*** Opening of GIVEN DATA ***
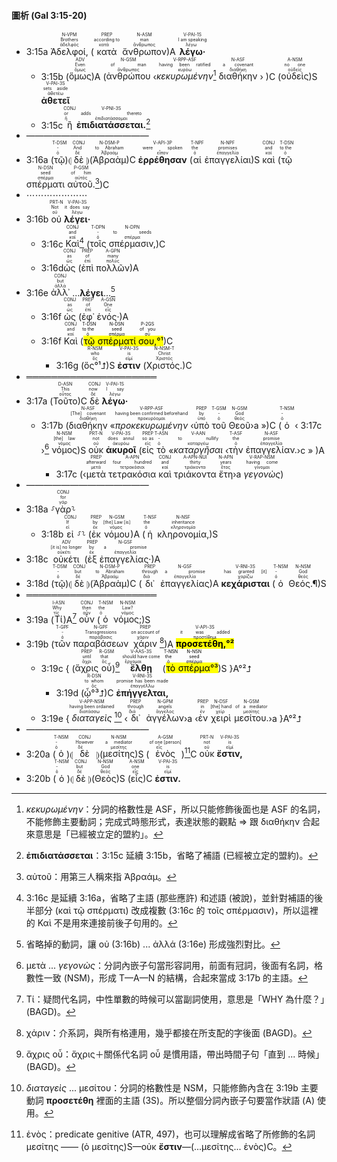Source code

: #### 圖析 (Gal 3:15-20)


- 3:15a <RUBY><ruby><ruby>Ἀδελφοί,<rt>ἀδελφός</rt></ruby><rt>Brothers</rt></ruby><rt>N-VPM</rt></RUBY> (<RUBY><ruby><ruby>κατὰ<rt>κατά</rt></ruby><rt>according to</rt></ruby><rt>PREP</rt></RUBY> <RUBY><ruby><ruby>ἄνθρωπον<rt>ἄνθρωπος</rt></ruby><rt>man</rt></ruby><rt>N-ASM</rt></RUBY>)A <RUBY><ruby><ruby><strong>λέγω·</strong><rt>λέγω</rt></ruby><rt>I am speaking</rt></ruby><rt>V-PAI-1S</rt></RUBY> 
	- 3:15b (<RUBY><ruby><ruby>ὅμως<rt>ὅμως</rt></ruby><rt>Even</rt></ruby><rt>ADV</rt></RUBY>)A (<RUBY><ruby><ruby>ἀνθρώπου<rt>ἄνθρωπος</rt></ruby><rt>of man</rt></ruby><rt>N-GSM</rt></RUBY> ‹<RUBY><ruby><ruby><em>κεκυρωμένην</em><rt>κυρόω</rt></ruby><rt>having been ratified</rt></ruby><rt>V-RPP-ASF</rt></RUBY>[^1] <RUBY><ruby><ruby>διαθήκην<rt>διαθήκη</rt></ruby><rt>a covenant</rt></ruby><rt>N-ASF</rt></RUBY> › )C (<RUBY><ruby><ruby>οὐδεὶς<rt>οὐδείς</rt></ruby><rt>no one</rt></ruby><rt>A-NSM</rt></RUBY>)S <RUBY><ruby><ruby><strong>ἀθετεῖ</strong><rt>ἀθετέω</rt></ruby><rt>sets aside</rt></ruby><rt>V-PAI-3S</rt></RUBY>
	- 3:15c <RUBY><ruby><ruby>ἢ<rt>ἤ</rt></ruby><rt>or</rt></ruby><rt>CONJ</rt></RUBY> <RUBY><ruby><ruby><strong>ἐπιδιατάσσεται.</strong><rt>ἐπιδιατάσσομαι</rt></ruby><rt>adds thereto</rt></ruby><rt>V-PNI-3S</rt></RUBY>[^2]
- ——————————————
- 3:16a (<RUBY><ruby><ruby>τῷ<rt>ὁ</rt></ruby><rt>-</rt></ruby><rt>T-DSM</rt></RUBY>)⦇ <RUBY><ruby><ruby>δὲ<rt>δέ</rt></ruby><rt>And</rt></ruby><rt>CONJ</rt></RUBY> ⦈(<RUBY><ruby><ruby>Ἀβραὰμ<rt>Ἀβραάμ</rt></ruby><rt>to Abraham</rt></ruby><rt>N-DSM-P</rt></RUBY>)C <RUBY><ruby><ruby><strong>ἐρρέθησαν</strong><rt>εἶπον</rt></ruby><rt>were spoken</rt></ruby><rt>V-API-3P</rt></RUBY> (<RUBY><ruby><ruby>αἱ<rt>ὁ</rt></ruby><rt>the</rt></ruby><rt>T-NPF</rt></RUBY> <RUBY><ruby><ruby>ἐπαγγελίαι<rt>ἐπαγγελία</rt></ruby><rt>promises</rt></ruby><rt>N-NPF</rt></RUBY>)S <RUBY><ruby><ruby>καὶ<rt>καί</rt></ruby><rt>and</rt></ruby><rt>CONJ</rt></RUBY> (<RUBY><ruby><ruby>τῷ<rt>ὁ</rt></ruby><rt>to the</rt></ruby><rt>T-DSN</rt></RUBY> <RUBY><ruby><ruby>σπέρματι<rt>σπέρμα</rt></ruby><rt>seed</rt></ruby><rt>N-DSN</rt></RUBY> <RUBY><ruby><ruby>αὐτοῦ.<rt>αὐτός</rt></ruby><rt>of him</rt></ruby><rt>P-GSM</rt></RUBY>[^3])C 
- ⋯⋯⋯⋯⋯⋯⋯
- 3:16b <RUBY><ruby><ruby>οὐ<rt>οὐ</rt></ruby><rt>Not</rt></ruby><rt>PRT-N</rt></RUBY> <RUBY><ruby><ruby><strong>λέγει·</strong><rt>λέγω</rt></ruby><rt>it does say</rt></ruby><rt>V-PAI-3S</rt></RUBY>
	- 3:16c <RUBY><ruby><ruby>Καὶ<rt>καί</rt></ruby><rt>and</rt></ruby><rt>CONJ</rt></RUBY>[^4] (<RUBY><ruby><ruby>τοῖς<rt>ὁ</rt></ruby><rt>-</rt></ruby><rt>T-DPN</rt></RUBY> <RUBY><ruby><ruby>σπέρμασιν,<rt>σπέρμα</rt></ruby><rt>to seeds</rt></ruby><rt>N-DPN</rt></RUBY>)C 
	- 3:16d<RUBY><ruby><ruby>ὡς<rt>ὡς</rt></ruby><rt>as</rt></ruby><rt>CONJ</rt></RUBY> (<RUBY><ruby><ruby>ἐπὶ<rt>ἐπί</rt></ruby><rt>of</rt></ruby><rt>PREP</rt></RUBY> <RUBY><ruby><ruby>πολλῶν<rt>πολύς</rt></ruby><rt>many</rt></ruby><rt>A-GPN</rt></RUBY>)A
- 3:16e <RUBY><ruby><ruby>ἀλλ᾽<rt>ἀλλά</rt></ruby><rt>but</rt></ruby><rt>CONJ</rt></RUBY> ...<strong>λέγει</strong>...[^5]
	- 3:16f <RUBY><ruby><ruby>ὡς<rt>ὡς</rt></ruby><rt>as</rt></ruby><rt>CONJ</rt></RUBY> (<RUBY><ruby><ruby>ἐφ᾽<rt>ἐπί</rt></ruby><rt>of</rt></ruby><rt>PREP</rt></RUBY> <RUBY><ruby><ruby>ἑνός·<rt>εἷς</rt></ruby><rt>One</rt></ruby><rt>A-GSN</rt></RUBY>)A
	- 3:16f <RUBY><ruby><ruby>Καὶ<rt>καί</rt></ruby><rt>and</rt></ruby><rt>CONJ</rt></RUBY> (<mark><RUBY><ruby><ruby>τῷ<rt>ὁ</rt></ruby><rt>to the</rt></ruby><rt>T-DSN</rt></RUBY> <RUBY><ruby><ruby>σπέρματί<rt>σπέρμα</rt></ruby><rt>seed</rt></ruby><rt>N-DSN</rt></RUBY> <RUBY><ruby><ruby>σου,<rt>σύ</rt></ruby><rt>of you</rt></ruby><rt>P-2GS</rt></RUBY>°¹</mark>)C
		- 3:16g (<RUBY><ruby><ruby>ὅς°¹⮥<rt>ὅς</rt></ruby><rt>who</rt></ruby><rt>R-NSM</rt></RUBY>)S <RUBY><ruby><ruby><strong>ἐστιν</strong><rt>εἰμί</rt></ruby><rt>is</rt></ruby><rt>V-PAI-3S</rt></RUBY> (<RUBY><ruby><ruby>Χριστός.<rt>Χριστός</rt></ruby><rt>Christ</rt></ruby><rt>N-NSM-T</rt></RUBY>)C
- ═════════════════════
- 3:17a (<RUBY><ruby><ruby>Τοῦτο<rt>οὗτος</rt></ruby><rt>This</rt></ruby><rt>D-ASN</rt></RUBY>)C <RUBY><ruby><ruby>δὲ<rt>δέ</rt></ruby><rt>now</rt></ruby><rt>CONJ</rt></RUBY> <RUBY><ruby><ruby><strong>λέγω·</strong><rt>λέγω</rt></ruby><rt>I say</rt></ruby><rt>V-PAI-1S</rt></RUBY> 
	- 3:17b (<RUBY><ruby><ruby>διαθήκην<rt>διαθήκη</rt></ruby><rt>[The] covenant</rt></ruby><rt>N-ASF</rt></RUBY> «<RUBY><ruby><ruby><em>προκεκυρωμένην</em><rt>προκυρόομαι</rt></ruby><rt>having been confirmed beforehand</rt></ruby><rt>V-RPP-ASF</rt></RUBY> ‹<RUBY><ruby><ruby>ὑπὸ<rt>ὑπό</rt></ruby><rt>by</rt></ruby><rt>PREP</rt></RUBY> <RUBY><ruby><ruby>τοῦ<rt>ὁ</rt></ruby><rt>-</rt></ruby><rt>T-GSM</rt></RUBY> <RUBY><ruby><ruby>Θεοῦ<rt>θεός</rt></ruby><rt>God</rt></ruby><rt>N-GSM</rt></RUBY>›a »)C (<RUBY><ruby><ruby>ὁ<rt>ὁ</rt></ruby><rt>-</rt></ruby><rt>T-NSM</rt></RUBY> ‹ 3:17c ›[^6] <RUBY><ruby><ruby>νόμος<rt>νόμος</rt></ruby><rt>[the] law</rt></ruby><rt>N-NSM</rt></RUBY>)S <RUBY><ruby><ruby>οὐκ<rt>οὐ</rt></ruby><rt>not</rt></ruby><rt>PRT-N</rt></RUBY> <RUBY><ruby><ruby><strong>ἀκυροῖ</strong><rt>ἀκυρόω</rt></ruby><rt>does annul</rt></ruby><rt>V-PAI-3S</rt></RUBY> (<RUBY><ruby><ruby>εἰς<rt>εἰς</rt></ruby><rt>so as</rt></ruby><rt>PREP</rt></RUBY> <RUBY><ruby><ruby>τὸ<rt>ὁ</rt></ruby><rt>-</rt></ruby><rt>T-ASN</rt></RUBY> «<RUBY><ruby><ruby><em>καταργῆσαι</em><rt>καταργέω</rt></ruby><rt>to nullify</rt></ruby><rt>V-AAN</rt></RUBY> ‹<RUBY><ruby><ruby>τὴν<rt>ὁ</rt></ruby><rt>the</rt></ruby><rt>T-ASF</rt></RUBY> <RUBY><ruby><ruby>ἐπαγγελίαν.<rt>ἐπαγγελία</rt></ruby><rt>promise</rt></ruby><rt>N-ASF</rt></RUBY>›c » )A
		- 3:17c (‹<RUBY><ruby><ruby>μετὰ<rt>μετά</rt></ruby><rt>afterward</rt></ruby><rt>PREP</rt></RUBY> <RUBY><ruby><ruby>τετρακόσια<rt>τετρακόσιοι</rt></ruby><rt>four hundred</rt></ruby><rt>A-APN</rt></RUBY> <RUBY><ruby><ruby>καὶ<rt>καί</rt></ruby><rt>and</rt></ruby><rt>CONJ</rt></RUBY> <RUBY><ruby><ruby>τριάκοντα<rt>τριάκοντα</rt></ruby><rt>thirty</rt></ruby><rt>A-APN-NUI</rt></RUBY> <RUBY><ruby><ruby>ἔτη<rt>ἔτος</rt></ruby><rt>years</rt></ruby><rt>N-APN</rt></RUBY>›a <RUBY><ruby><ruby><em>γεγονὼς</em><rt>γίνομαι</rt></ruby><rt>having come</rt></ruby><rt>V-RAP-NSM</rt></RUBY>)
- ——————————————
- 3:18a ⸉<RUBY><ruby><ruby>γὰρ<rt>γάρ</rt></ruby><rt>for</rt></ruby><rt>CONJ</rt></RUBY>⸊
	- 3:18b <RUBY><ruby><ruby>εἰ<rt>εἰ</rt></ruby><rt>If</rt></ruby><rt>CONJ</rt></RUBY> ⸉⸊ (<RUBY><ruby><ruby>ἐκ<rt>ἐκ</rt></ruby><rt>by</rt></ruby><rt>PREP</rt></RUBY> <RUBY><ruby><ruby>νόμου<rt>νόμος</rt></ruby><rt>[the] Law [is]</rt></ruby><rt>N-GSM</rt></RUBY>)A (<RUBY><ruby><ruby>ἡ<rt>ὁ</rt></ruby><rt>the</rt></ruby><rt>T-NSF</rt></RUBY> <RUBY><ruby><ruby>κληρονομία,<rt>κληρονομία</rt></ruby><rt>inheritance</rt></ruby><rt>N-NSF</rt></RUBY>)S 
- 3:18c <RUBY><ruby><ruby>οὐκέτι<rt>οὐκέτι</rt></ruby><rt>[it is] no longer</rt></ruby><rt>ADV</rt></RUBY> (<RUBY><ruby><ruby>ἐξ<rt>ἐκ</rt></ruby><rt>by</rt></ruby><rt>PREP</rt></RUBY> <RUBY><ruby><ruby>ἐπαγγελίας·<rt>ἐπαγγελία</rt></ruby><rt>a promise</rt></ruby><rt>N-GSF</rt></RUBY>)A 
- 3:18d (<RUBY><ruby><ruby>τῷ<rt>ὁ</rt></ruby><rt>-</rt></ruby><rt>T-DSM</rt></RUBY>)⦇ <RUBY><ruby><ruby>δὲ<rt>δέ</rt></ruby><rt>but</rt></ruby><rt>CONJ</rt></RUBY> ⦈(<RUBY><ruby><ruby>Ἀβραὰμ<rt>Ἀβραάμ</rt></ruby><rt>to Abraham</rt></ruby><rt>N-DSM-P</rt></RUBY>)C (<RUBY><ruby><ruby>δι᾽<rt>διά</rt></ruby><rt>through</rt></ruby><rt>PREP</rt></RUBY> <RUBY><ruby><ruby>ἐπαγγελίας<rt>ἐπαγγελία</rt></ruby><rt>a promise</rt></ruby><rt>N-GSF</rt></RUBY>)A <RUBY><ruby><ruby><strong>κεχάρισται</strong><rt>χαρίζω</rt></ruby><rt>has granted [it]</rt></ruby><rt>V-RNI-3S</rt></RUBY> (<RUBY><ruby><ruby>ὁ<rt>ὁ</rt></ruby><rt>-</rt></ruby><rt>T-NSM</rt></RUBY> <RUBY><ruby><ruby>Θεός.¶<rt>θεός</rt></ruby><rt>God</rt></ruby><rt>N-NSM</rt></RUBY>)S
- ═════════════════════
- 3:19a (<RUBY><ruby><ruby>Τί<rt>τίς</rt></ruby><rt>Why</rt></ruby><rt>I-ASN</rt></RUBY>)A[^7] <RUBY><ruby><ruby>οὖν<rt>οὖν</rt></ruby><rt>then</rt></ruby><rt>CONJ</rt></RUBY> (<RUBY><ruby><ruby>ὁ<rt>ὁ</rt></ruby><rt>the</rt></ruby><rt>T-NSM</rt></RUBY> <RUBY><ruby><ruby>νόμος;<rt>νόμος</rt></ruby><rt>Law?</rt></ruby><rt>N-NSM</rt></RUBY>)S 
- 3:19b (<RUBY><ruby><ruby>τῶν<rt>ὁ</rt></ruby><rt>-</rt></ruby><rt>T-GPF</rt></RUBY> <RUBY><ruby><ruby>παραβάσεων<rt>παράβασις</rt></ruby><rt>Transgressions</rt></ruby><rt>N-GPF</rt></RUBY> <RUBY><ruby><ruby>χάριν<rt>χάριν</rt></ruby><rt>on account of</rt></ruby><rt>PREP</rt></RUBY>[^8])A <RUBY><ruby><ruby><mark><strong>προσετέθη,°²</strong></mark><rt>προστίθημι</rt></ruby><rt>it was added</rt></ruby><rt>V-API-3S</rt></RUBY> 
	- 3:19c { (<RUBY><ruby><ruby>ἄχρις<rt>ἄχρι</rt></ruby><rt>until</rt></ruby><rt>PREP</rt></RUBY> <RUBY><ruby><ruby>οὗ<rt>ὅς</rt></ruby><rt>that</rt></ruby><rt>R-GSM</rt></RUBY>)[^9] <RUBY><ruby><ruby><strong>ἔλθῃ</strong><rt>ἔρχομαι</rt></ruby><rt>should have come</rt></ruby><rt>V-AAS-3S</rt></RUBY> (<mark><RUBY><ruby><ruby>τὸ<rt>ὁ</rt></ruby><rt>the</rt></ruby><rt>T-NSN</rt></RUBY> <RUBY><ruby><ruby>σπέρμα<rt>σπέρμα</rt></ruby><rt>seed</rt></ruby><rt>N-NSN</rt></RUBY>°³</mark>)S }A°²⮥
		- 3:19d (<RUBY><ruby><ruby>ᾧ°³⮥<rt>ὅς</rt></ruby><rt>to whom</rt></ruby><rt>R-DSN</rt></RUBY>)C <RUBY><ruby><ruby><strong>ἐπήγγελται,</strong><rt>ἐπαγγέλλω</rt></ruby><rt>promise has been made</rt></ruby><rt>V-RNI-3S</rt></RUBY> 
	- 3:19e {<RUBY><ruby><ruby><em>διαταγεὶς</em><rt>διατάσσω</rt></ruby><rt>having been ordained</rt></ruby><rt>V-APP-NSM</rt></RUBY>[^10] ‹<RUBY><ruby><ruby>δι᾽<rt>διά</rt></ruby><rt>through</rt></ruby><rt>PREP</rt></RUBY> <RUBY><ruby><ruby>ἀγγέλων<rt>ἄγγελος</rt></ruby><rt>angels</rt></ruby><rt>N-GPM</rt></RUBY>›a ‹<RUBY><ruby><ruby>ἐν<rt>ἐν</rt></ruby><rt>in</rt></ruby><rt>PREP</rt></RUBY> <RUBY><ruby><ruby>χειρὶ<rt>χείρ</rt></ruby><rt>[the] hand</rt></ruby><rt>N-DSF</rt></RUBY> <RUBY><ruby><ruby>μεσίτου.<rt>μεσίτης</rt></ruby><rt>of a mediator</rt></ruby><rt>N-GSM</rt></RUBY>›a }A°²⮥
- ——————————————
- 3:20a (<RUBY><ruby><ruby>ὁ<rt>ὁ</rt></ruby><rt>-</rt></ruby><rt>T-NSM</rt></RUBY>)⦇ <RUBY><ruby><ruby>δὲ<rt>δέ</rt></ruby><rt>However</rt></ruby><rt>CONJ</rt></RUBY> ⦈(<RUBY><ruby><ruby>μεσίτης<rt>μεσίτης</rt></ruby><rt>a mediator</rt></ruby><rt>N-NSM</rt></RUBY>)S (<RUBY><ruby><ruby>ἑνὸς<rt>εἷς</rt></ruby><rt>of one [person]</rt></ruby><rt>A-GSM</rt></RUBY>)[^11]C <RUBY><ruby><ruby>οὐκ<rt>οὐ</rt></ruby><rt>not</rt></ruby><rt>PRT-N</rt></RUBY> <RUBY><ruby><ruby><strong>ἔστιν,</strong><rt>εἰμί</rt></ruby><rt>is</rt></ruby><rt>V-PAI-3S</rt></RUBY> 
- 3:20b (<RUBY><ruby><ruby>ὁ<rt>ὁ</rt></ruby><rt>-</rt></ruby><rt>T-NSM</rt></RUBY>)⦇ <RUBY><ruby><ruby>δὲ<rt>δέ</rt></ruby><rt>but</rt></ruby><rt>CONJ</rt></RUBY> ⦈(<RUBY><ruby><ruby>Θεὸς<rt>θεός</rt></ruby><rt>God</rt></ruby><rt>N-NSM</rt></RUBY>)S (<RUBY><ruby><ruby>εἷς<rt>εἷς</rt></ruby><rt>one</rt></ruby><rt>A-NSM</rt></RUBY>)C <RUBY><ruby><ruby><strong>ἐστιν.</strong><rt>εἰμί</rt></ruby><rt>is</rt></ruby><rt>V-PAI-3S</rt></RUBY>




[^1]: _κεκυρωμένην_：分詞的格數性是 ASF，所以只能修飾後面也是 ASF 的名詞，不能修飾主要動詞；完成式時態形式，表達狀態的觀點 ⇒ 跟 διαθήκην 合起來意思是「已經被立定的盟約」。
[^2]: **ἐπιδιατάσσεται**：3:15c 延續 3:15b，省略了補語 (已經被立定的盟約)。
[^3]: αὐτοῦ：用第三人稱來指 Ἀβραάμ。
[^4]: 3:16c 是延續 3:16a，省略了主語 (那些應許) 和述語 (被說)，並針對補語的後半部分 (καὶ τῷ σπέρματι) 改成複數 (3:16c 的 τοῖς σπέρμασιν)，所以這裡的 Καὶ 不是用來連接前後子句用的。
[^5]: 省略掉的動詞，讓 οὐ (3:16b) ... ἀλλά (3:16e) 形成強烈對比。
[^6]: μετὰ ... _γεγονὼς_：分詞內嵌子句當形容詞用，前面有冠詞，後面有名詞，格數性一致 (NSM)，形成 T—A—N 的結構，合起來當成 3:17b 的主語。
[^7]: Τί：疑問代名詞，中性單數的時候可以當副詞使用，意思是「WHY 為什麼？」(BAGD)。
[^8]: χάριν：介系詞，與所有格連用，幾乎都接在所支配的字後面 (BAGD)。
[^9]: ἄχρις οὗ：ἄχρις＋關係代名詞 οὗ 是慣用語，帶出時間子句「直到 ... 時候」(BAGD)。
[^10]: _διαταγεὶς_ ... μεσίτου：分詞的格數性是 NSM，只能修飾內含在 3:19b 主要動詞 **προσετέθη** 裡面的主語 (3S)。所以整個分詞內嵌子句要當作狀語 (A) 使用。
[^11]: ἑνὸς：predicate genitive (ATR, 497)，也可以理解成省略了所修飾的名詞 μεσίτης —— (ὁ μεσίτης)S—οὐκ **ἔστιν**—(...μεσίτης... ἑνὸς)C。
*** Close of GIVEN DATA ***
__TASK GOAL__
For the string "τοῖς", show each line of the entries above where it occurs.

__YOUR SOLUTION__
	- 3:16c <RUBY><ruby><ruby>Καὶ<rt>καί</rt></ruby><rt>and</rt></ruby><rt>CONJ</rt></RUBY>[^4] (<RUBY><ruby><ruby>τοῖς<rt>ὁ</rt></ruby><rt>-</rt></ruby><rt>T-DPN</rt></RUBY> <RUBY><ruby><ruby>σπέρμασιν,<rt>σπέρμα</rt></ruby><rt>to seeds</rt></ruby><rt>N-DPN</rt></RUBY>)C 
[^4]: 3:16c 是延續 3:16a，省略了主語 (那些應許) 和述語 (被說)，並針對補語的後半部分 (καὶ τῷ σπέρματι) 改成複數 (3:16c 的 τοῖς σπέρμασιν)，所以這裡的 Καὶ 不是用來連接前後子句用的。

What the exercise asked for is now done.